Of course if you are projectively normal in $\mathbb{P}^n$ and the ample line bundle is a very ample line bundle of that embedding, these two definitions coincide.

It doesn't imply anything about Gorenstein-ness. In fact, any Cohen-Macaulay projective variety with $H^i(X, \mathcal{O}_X) = 0$ for $0 < i < \dim X$ is arithmetically Cohen-Macaulay with respect to some embedding into projective space.

To see this, take a sufficiently ample line bundle $L$ such that $H^i(X, \omega_X \otimes L^n) = 0$ and $H^i(X, L^n) = 0$ for all $n \geq 1$ and all $0 < i < \dim X$. In the previous version of this answer, I forgot the Cohen-Macaulay hypothesis on $X$, in which case the first vanishing can't be forced to hold.

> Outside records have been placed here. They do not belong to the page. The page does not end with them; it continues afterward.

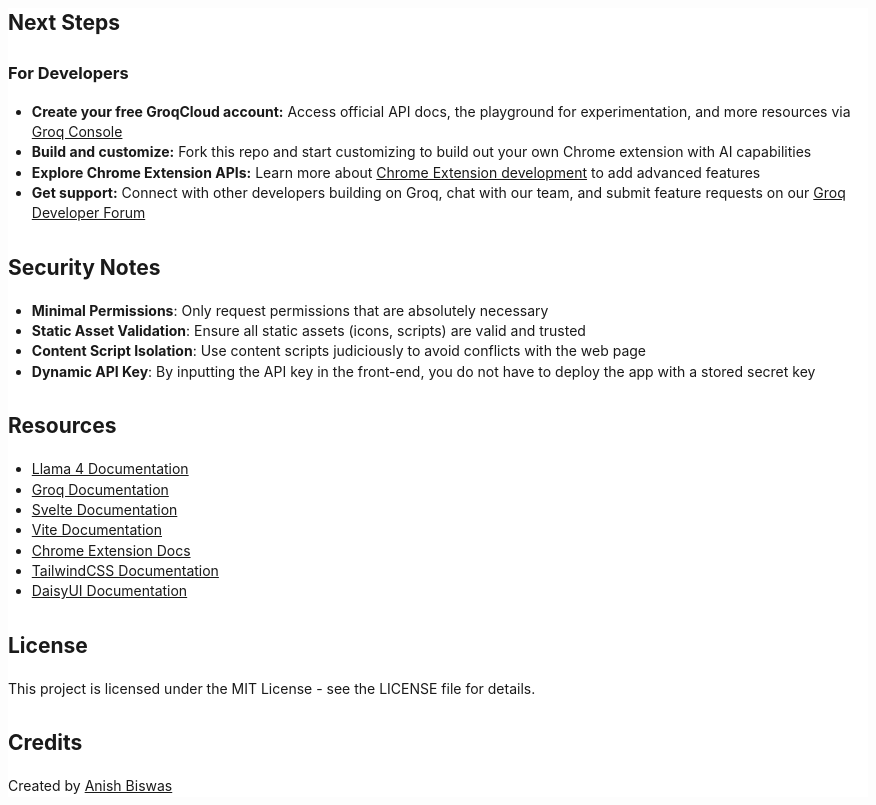 ## Next Steps

### For Developers

- **Create your free GroqCloud account:** Access official API docs, the playground for experimentation, and more resources via [Groq Console](https://console.groq.com)
- **Build and customize:** Fork this repo and start customizing to build out your own Chrome extension with AI capabilities
- **Explore Chrome Extension APIs:** Learn more about [Chrome Extension development](https://developer.chrome.com/docs/extensions/) to add advanced features
- **Get support:** Connect with other developers building on Groq, chat with our team, and submit feature requests on our [Groq Developer Forum](https://community.groq.com)

## Security Notes

- **Minimal Permissions**: Only request permissions that are absolutely necessary
- **Static Asset Validation**: Ensure all static assets (icons, scripts) are valid and trusted
- **Content Script Isolation**: Use content scripts judiciously to avoid conflicts with the web page
- **Dynamic API Key**: By inputting the API key in the front-end, you do not have to deploy the app with a stored secret key

## Resources

- [Llama 4 Documentation](https://ai.meta.com/llama/)
- [Groq Documentation](https://console.groq.com/docs/overview)
- [Svelte Documentation](https://svelte.dev/docs)
- [Vite Documentation](https://vitejs.dev/guide/)
- [Chrome Extension Docs](https://developer.chrome.com/docs/extensions/)
- [TailwindCSS Documentation](https://tailwindcss.com/docs)
- [DaisyUI Documentation](https://daisyui.com/)

## License

This project is licensed under the MIT License - see the LICENSE file for details.

## Credits

Created by [Anish Biswas](https://anish7.me)
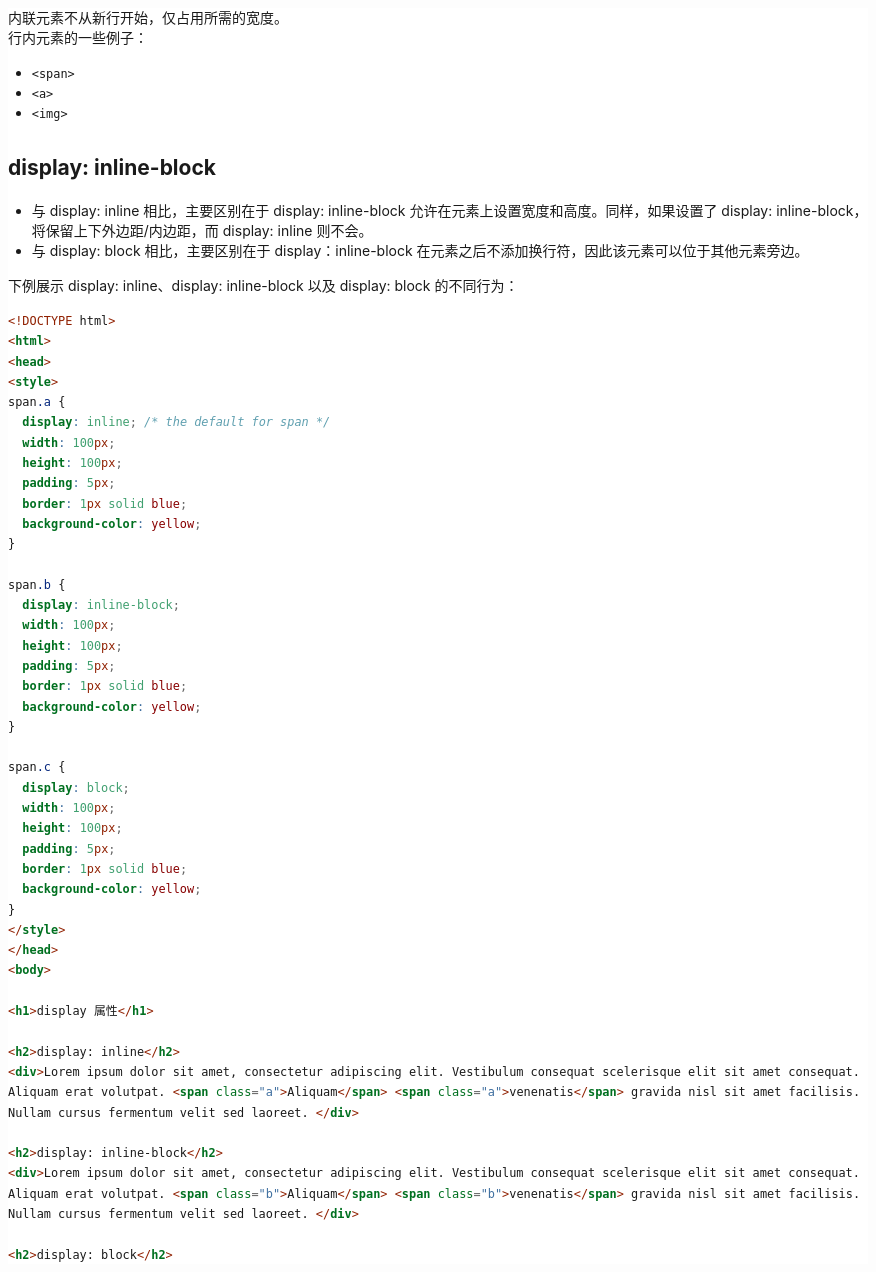 内联元素不从新行开始，仅占用所需的宽度。<br>行内元素的一些例子：

- `<span>`
- `<a>`
- `<img>`

## display: inline-block

- 与 display: inline 相比，主要区别在于 display: inline-block 允许在元素上设置宽度和高度。同样，如果设置了 display: inline-block，将保留上下外边距/内边距，而 display: inline 则不会。
- 与 display: block 相比，主要区别在于 display：inline-block 在元素之后不添加换行符，因此该元素可以位于其他元素旁边。

下例展示 display: inline、display: inline-block 以及 display: block 的不同行为：

```html
<!DOCTYPE html>
<html>
<head>
<style>
span.a {
  display: inline; /* the default for span */
  width: 100px;
  height: 100px;
  padding: 5px;
  border: 1px solid blue;  
  background-color: yellow; 
}

span.b {
  display: inline-block;
  width: 100px;
  height: 100px;
  padding: 5px;
  border: 1px solid blue;    
  background-color: yellow; 
}

span.c {
  display: block;
  width: 100px;
  height: 100px;
  padding: 5px;
  border: 1px solid blue;    
  background-color: yellow; 
}
</style>
</head>
<body>

<h1>display 属性</h1>

<h2>display: inline</h2>
<div>Lorem ipsum dolor sit amet, consectetur adipiscing elit. Vestibulum consequat scelerisque elit sit amet consequat. Aliquam erat volutpat. <span class="a">Aliquam</span> <span class="a">venenatis</span> gravida nisl sit amet facilisis. Nullam cursus fermentum velit sed laoreet. </div>

<h2>display: inline-block</h2>
<div>Lorem ipsum dolor sit amet, consectetur adipiscing elit. Vestibulum consequat scelerisque elit sit amet consequat. Aliquam erat volutpat. <span class="b">Aliquam</span> <span class="b">venenatis</span> gravida nisl sit amet facilisis. Nullam cursus fermentum velit sed laoreet. </div>

<h2>display: block</h2>
```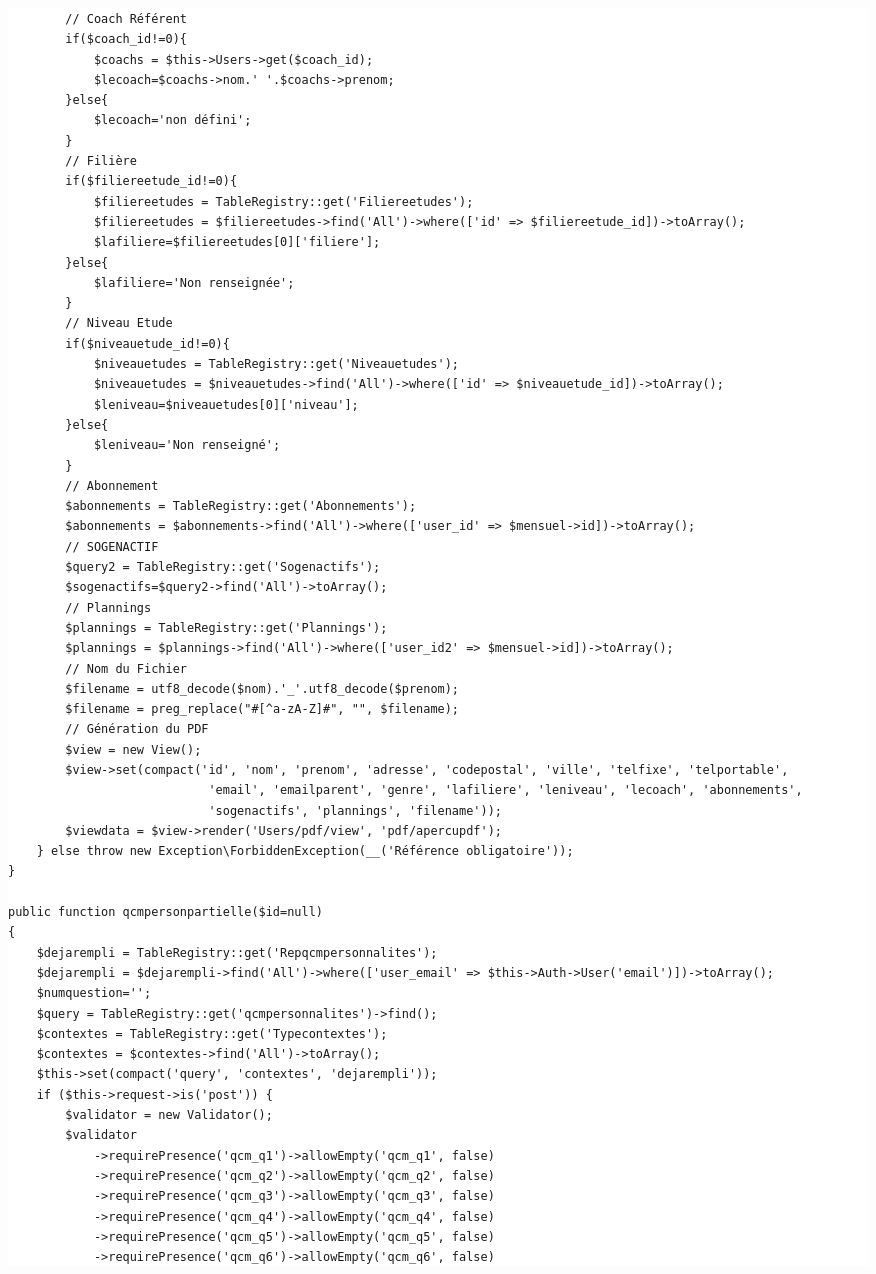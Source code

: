 			// Coach Référent
			if($coach_id!=0){
				$coachs = $this->Users->get($coach_id);
				$lecoach=$coachs->nom.' '.$coachs->prenom;
			}else{
				$lecoach='non défini';
			}
			// Filière
			if($filiereetude_id!=0){
				$filiereetudes = TableRegistry::get('Filiereetudes');
				$filiereetudes = $filiereetudes->find('All')->where(['id' => $filiereetude_id])->toArray();
				$lafiliere=$filiereetudes[0]['filiere'];
			}else{
				$lafiliere='Non renseignée';
			}
			// Niveau Etude
			if($niveauetude_id!=0){
				$niveauetudes = TableRegistry::get('Niveauetudes');
				$niveauetudes = $niveauetudes->find('All')->where(['id' => $niveauetude_id])->toArray();
				$leniveau=$niveauetudes[0]['niveau'];
			}else{
				$leniveau='Non renseigné';
			}
			// Abonnement
			$abonnements = TableRegistry::get('Abonnements');
			$abonnements = $abonnements->find('All')->where(['user_id' => $mensuel->id])->toArray();
			// SOGENACTIF
			$query2 = TableRegistry::get('Sogenactifs');
			$sogenactifs=$query2->find('All')->toArray();
			// Plannings
			$plannings = TableRegistry::get('Plannings');
			$plannings = $plannings->find('All')->where(['user_id2' => $mensuel->id])->toArray();
			// Nom du Fichier
			$filename = utf8_decode($nom).'_'.utf8_decode($prenom);
			$filename = preg_replace("#[^a-zA-Z]#", "", $filename);
			// Génération du PDF
			$view = new View();
			$view->set(compact('id', 'nom', 'prenom', 'adresse', 'codepostal', 'ville', 'telfixe', 'telportable',
								'email', 'emailparent', 'genre', 'lafiliere', 'leniveau', 'lecoach', 'abonnements',
								'sogenactifs', 'plannings', 'filename'));
			$viewdata = $view->render('Users/pdf/view', 'pdf/apercupdf');
		} else throw new Exception\ForbiddenException(__('Référence obligatoire'));
	}

	public function qcmpersonpartielle($id=null)
	{
		$dejarempli = TableRegistry::get('Repqcmpersonnalites');
		$dejarempli = $dejarempli->find('All')->where(['user_email' => $this->Auth->User('email')])->toArray();
		$numquestion='';
		$query = TableRegistry::get('qcmpersonnalites')->find();
		$contextes = TableRegistry::get('Typecontextes');
		$contextes = $contextes->find('All')->toArray();
		$this->set(compact('query', 'contextes', 'dejarempli'));
		if ($this->request->is('post')) {
			$validator = new Validator();
			$validator
				->requirePresence('qcm_q1')->allowEmpty('qcm_q1', false)
				->requirePresence('qcm_q2')->allowEmpty('qcm_q2', false)
				->requirePresence('qcm_q3')->allowEmpty('qcm_q3', false)
				->requirePresence('qcm_q4')->allowEmpty('qcm_q4', false)
				->requirePresence('qcm_q5')->allowEmpty('qcm_q5', false)
				->requirePresence('qcm_q6')->allowEmpty('qcm_q6', false)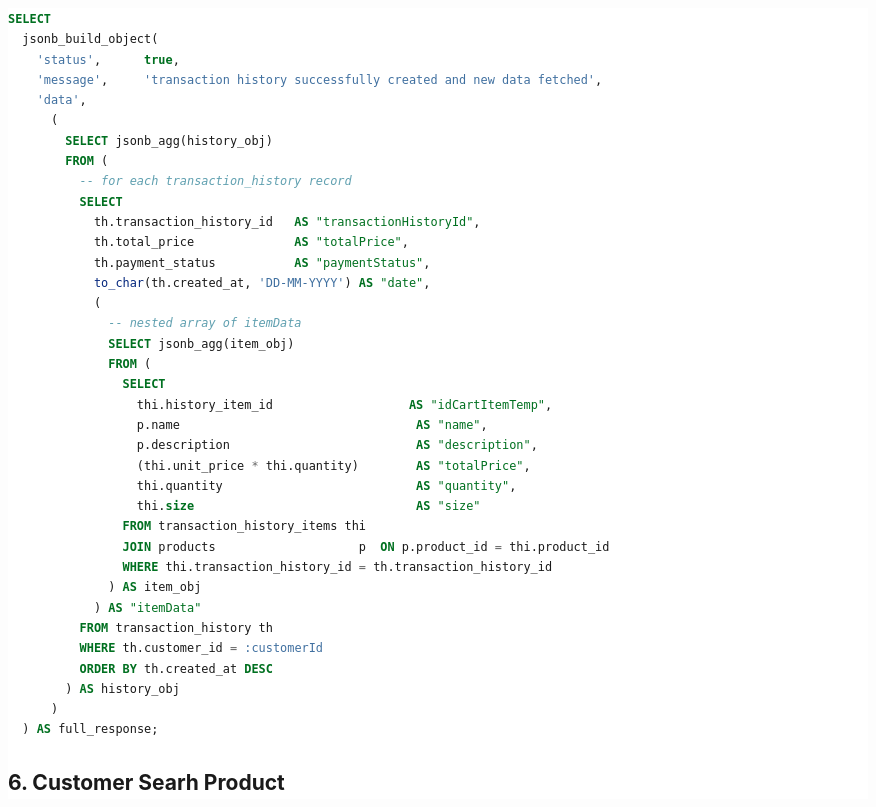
 ```sql
SELECT
  jsonb_build_object(
    'status',      true,
    'message',     'transaction history successfully created and new data fetched',
    'data',
      (
        SELECT jsonb_agg(history_obj)
        FROM (
          -- for each transaction_history record
          SELECT
            th.transaction_history_id   AS "transactionHistoryId",
            th.total_price              AS "totalPrice",
            th.payment_status           AS "paymentStatus",
            to_char(th.created_at, 'DD-MM-YYYY') AS "date",
            (
              -- nested array of itemData
              SELECT jsonb_agg(item_obj)
              FROM (
                SELECT
                  thi.history_item_id                   AS "idCartItemTemp",
                  p.name                                 AS "name",
                  p.description                          AS "description",
                  (thi.unit_price * thi.quantity)        AS "totalPrice",
                  thi.quantity                           AS "quantity",
                  thi.size                               AS "size"
                FROM transaction_history_items thi
                JOIN products                    p  ON p.product_id = thi.product_id
                WHERE thi.transaction_history_id = th.transaction_history_id
              ) AS item_obj
            ) AS "itemData"
          FROM transaction_history th
          WHERE th.customer_id = :customerId
          ORDER BY th.created_at DESC
        ) AS history_obj
      )
  ) AS full_response;

```

## 6. Customer Searh Product
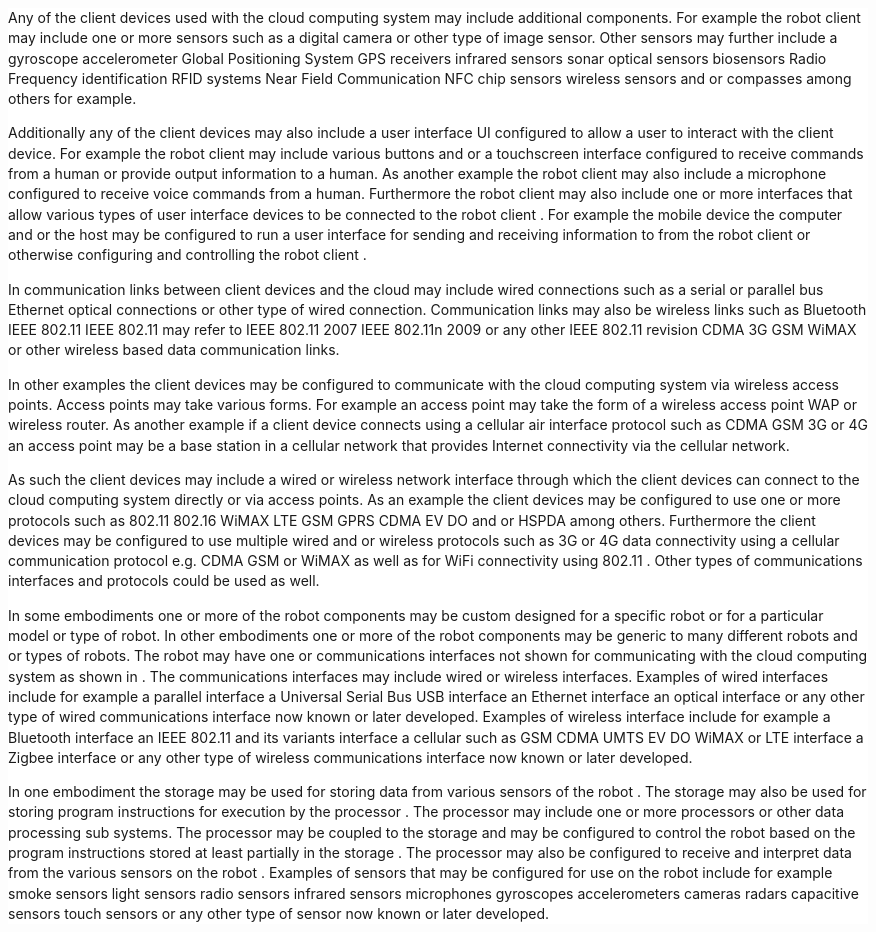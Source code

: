 Any of the client devices used with the cloud computing system may include additional components. For example the robot client may include one or more sensors such as a digital camera or other type of image sensor. Other sensors may further include a gyroscope accelerometer Global Positioning System GPS receivers infrared sensors sonar optical sensors biosensors Radio Frequency identification RFID systems Near Field Communication NFC chip sensors wireless sensors and or compasses among others for example.

Additionally any of the client devices may also include a user interface UI configured to allow a user to interact with the client device. For example the robot client may include various buttons and or a touchscreen interface configured to receive commands from a human or provide output information to a human. As another example the robot client may also include a microphone configured to receive voice commands from a human. Furthermore the robot client may also include one or more interfaces that allow various types of user interface devices to be connected to the robot client . For example the mobile device the computer and or the host may be configured to run a user interface for sending and receiving information to from the robot client or otherwise configuring and controlling the robot client .

In communication links between client devices and the cloud may include wired connections such as a serial or parallel bus Ethernet optical connections or other type of wired connection. Communication links may also be wireless links such as Bluetooth IEEE 802.11 IEEE 802.11 may refer to IEEE 802.11 2007 IEEE 802.11n 2009 or any other IEEE 802.11 revision CDMA 3G GSM WiMAX or other wireless based data communication links.

In other examples the client devices may be configured to communicate with the cloud computing system via wireless access points. Access points may take various forms. For example an access point may take the form of a wireless access point WAP or wireless router. As another example if a client device connects using a cellular air interface protocol such as CDMA GSM 3G or 4G an access point may be a base station in a cellular network that provides Internet connectivity via the cellular network.

As such the client devices may include a wired or wireless network interface through which the client devices can connect to the cloud computing system directly or via access points. As an example the client devices may be configured to use one or more protocols such as 802.11 802.16 WiMAX LTE GSM GPRS CDMA EV DO and or HSPDA among others. Furthermore the client devices may be configured to use multiple wired and or wireless protocols such as 3G or 4G data connectivity using a cellular communication protocol e.g. CDMA GSM or WiMAX as well as for WiFi connectivity using 802.11 . Other types of communications interfaces and protocols could be used as well.

In some embodiments one or more of the robot components may be custom designed for a specific robot or for a particular model or type of robot. In other embodiments one or more of the robot components may be generic to many different robots and or types of robots. The robot may have one or communications interfaces not shown for communicating with the cloud computing system as shown in . The communications interfaces may include wired or wireless interfaces. Examples of wired interfaces include for example a parallel interface a Universal Serial Bus USB interface an Ethernet interface an optical interface or any other type of wired communications interface now known or later developed. Examples of wireless interface include for example a Bluetooth interface an IEEE 802.11 and its variants interface a cellular such as GSM CDMA UMTS EV DO WiMAX or LTE interface a Zigbee interface or any other type of wireless communications interface now known or later developed.

In one embodiment the storage may be used for storing data from various sensors of the robot . The storage may also be used for storing program instructions for execution by the processor . The processor may include one or more processors or other data processing sub systems. The processor may be coupled to the storage and may be configured to control the robot based on the program instructions stored at least partially in the storage . The processor may also be configured to receive and interpret data from the various sensors on the robot . Examples of sensors that may be configured for use on the robot include for example smoke sensors light sensors radio sensors infrared sensors microphones gyroscopes accelerometers cameras radars capacitive sensors touch sensors or any other type of sensor now known or later developed.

If I recall correctly, these notions appear prominently in the study of Linkage (see Eisenbud's book for an introduction).

A related notion is that of arithmetic Macaulayfication of a ring. This means that there exists an ideal $I$ such that the Rees algebra of $I$ (the ring you blow-up to get the blow-up of $I$) is Cohen-Macaulay. These were shown to exist in the last decade by Kawasaki. If I recall correctly, a corollary of this result is that every ring with a dualizing complex is a quotient of a Gorenstein ring (this was previously a conjecture of Sharp). Someone correct me if I'm wrong on this.

EDIT: Added the CM hypothesis on the variety and added an explanation (thanks to Long). EDIT2: Added the two possible definitions (section ring vs coordinate ring). Thanks to J. C. Ottem.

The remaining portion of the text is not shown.